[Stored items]

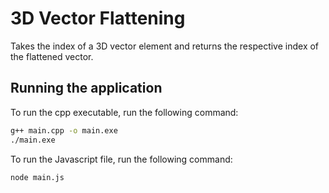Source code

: # 3D Vector Flattening

Takes the index of a 3D vector element and returns the respective index of the flattened vector.

## Running the application

To run the cpp executable, run the following command:

```sh
g++ main.cpp -o main.exe
./main.exe
```

To run the Javascript file, run the following command:

```sh
node main.js
```
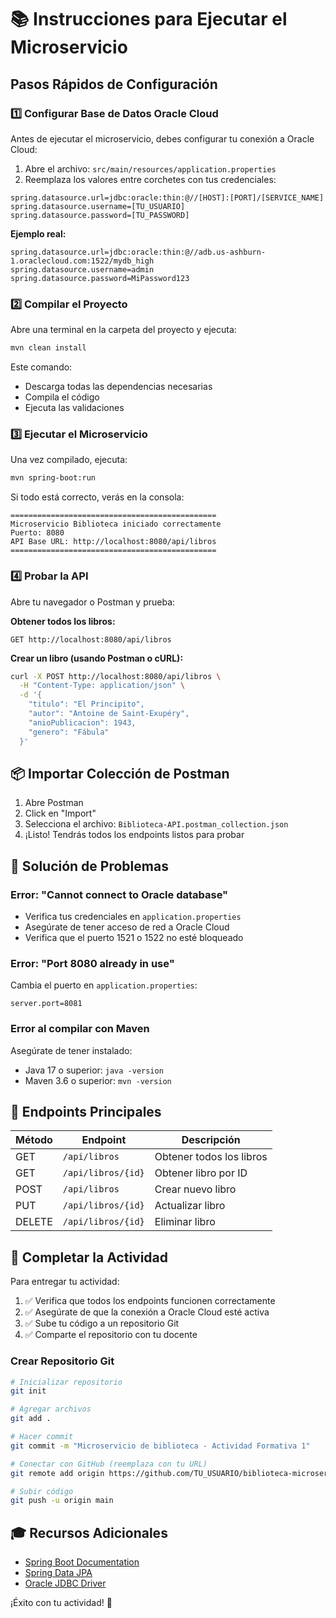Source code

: # 📚 Instrucciones para Ejecutar el Microservicio

## Pasos Rápidos de Configuración

### 1️⃣ Configurar Base de Datos Oracle Cloud

Antes de ejecutar el microservicio, debes configurar tu conexión a Oracle Cloud:

1. Abre el archivo: `src/main/resources/application.properties`
2. Reemplaza los valores entre corchetes con tus credenciales:

```properties
spring.datasource.url=jdbc:oracle:thin:@//[HOST]:[PORT]/[SERVICE_NAME]
spring.datasource.username=[TU_USUARIO]
spring.datasource.password=[TU_PASSWORD]
```

**Ejemplo real:**
```properties
spring.datasource.url=jdbc:oracle:thin:@//adb.us-ashburn-1.oraclecloud.com:1522/mydb_high
spring.datasource.username=admin
spring.datasource.password=MiPassword123
```

### 2️⃣ Compilar el Proyecto

Abre una terminal en la carpeta del proyecto y ejecuta:

```bash
mvn clean install
```

Este comando:
- Descarga todas las dependencias necesarias
- Compila el código
- Ejecuta las validaciones

### 3️⃣ Ejecutar el Microservicio

Una vez compilado, ejecuta:

```bash
mvn spring-boot:run
```

Si todo está correcto, verás en la consola:
```
==============================================
Microservicio Biblioteca iniciado correctamente
Puerto: 8080
API Base URL: http://localhost:8080/api/libros
==============================================
```

### 4️⃣ Probar la API

Abre tu navegador o Postman y prueba:

**Obtener todos los libros:**
```
GET http://localhost:8080/api/libros
```

**Crear un libro (usando Postman o cURL):**
```bash
curl -X POST http://localhost:8080/api/libros \
  -H "Content-Type: application/json" \
  -d '{
    "titulo": "El Principito",
    "autor": "Antoine de Saint-Exupéry",
    "anioPublicacion": 1943,
    "genero": "Fábula"
  }'
```

## 📦 Importar Colección de Postman

1. Abre Postman
2. Click en "Import"
3. Selecciona el archivo: `Biblioteca-API.postman_collection.json`
4. ¡Listo! Tendrás todos los endpoints listos para probar

## 🔧 Solución de Problemas

### Error: "Cannot connect to Oracle database"
- Verifica tus credenciales en `application.properties`
- Asegúrate de tener acceso de red a Oracle Cloud
- Verifica que el puerto 1521 o 1522 no esté bloqueado

### Error: "Port 8080 already in use"
Cambia el puerto en `application.properties`:
```properties
server.port=8081
```

### Error al compilar con Maven
Asegúrate de tener instalado:
- Java 17 o superior: `java -version`
- Maven 3.6 o superior: `mvn -version`

## 📝 Endpoints Principales

| Método | Endpoint | Descripción |
|--------|----------|-------------|
| GET | `/api/libros` | Obtener todos los libros |
| GET | `/api/libros/{id}` | Obtener libro por ID |
| POST | `/api/libros` | Crear nuevo libro |
| PUT | `/api/libros/{id}` | Actualizar libro |
| DELETE | `/api/libros/{id}` | Eliminar libro |

## 🎯 Completar la Actividad

Para entregar tu actividad:

1. ✅ Verifica que todos los endpoints funcionen correctamente
2. ✅ Asegúrate de que la conexión a Oracle Cloud esté activa
3. ✅ Sube tu código a un repositorio Git
4. ✅ Comparte el repositorio con tu docente

### Crear Repositorio Git

```bash
# Inicializar repositorio
git init

# Agregar archivos
git add .

# Hacer commit
git commit -m "Microservicio de biblioteca - Actividad Formativa 1"

# Conectar con GitHub (reemplaza con tu URL)
git remote add origin https://github.com/TU_USUARIO/biblioteca-microservicio.git

# Subir código
git push -u origin main
```

## 🎓 Recursos Adicionales

- [Spring Boot Documentation](https://spring.io/projects/spring-boot)
- [Spring Data JPA](https://spring.io/projects/spring-data-jpa)
- [Oracle JDBC Driver](https://www.oracle.com/database/technologies/appdev/jdbc.html)

¡Éxito con tu actividad! 🚀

**WHAT THE TASK REQUIRES:** The word to find is "Abre". Copy every line of the records that holds it.

**WRITTEN REPLY:**
1. Abre el archivo: `src/main/resources/application.properties`
Abre una terminal en la carpeta del proyecto y ejecuta:
Abre tu navegador o Postman y prueba:
1. Abre Postman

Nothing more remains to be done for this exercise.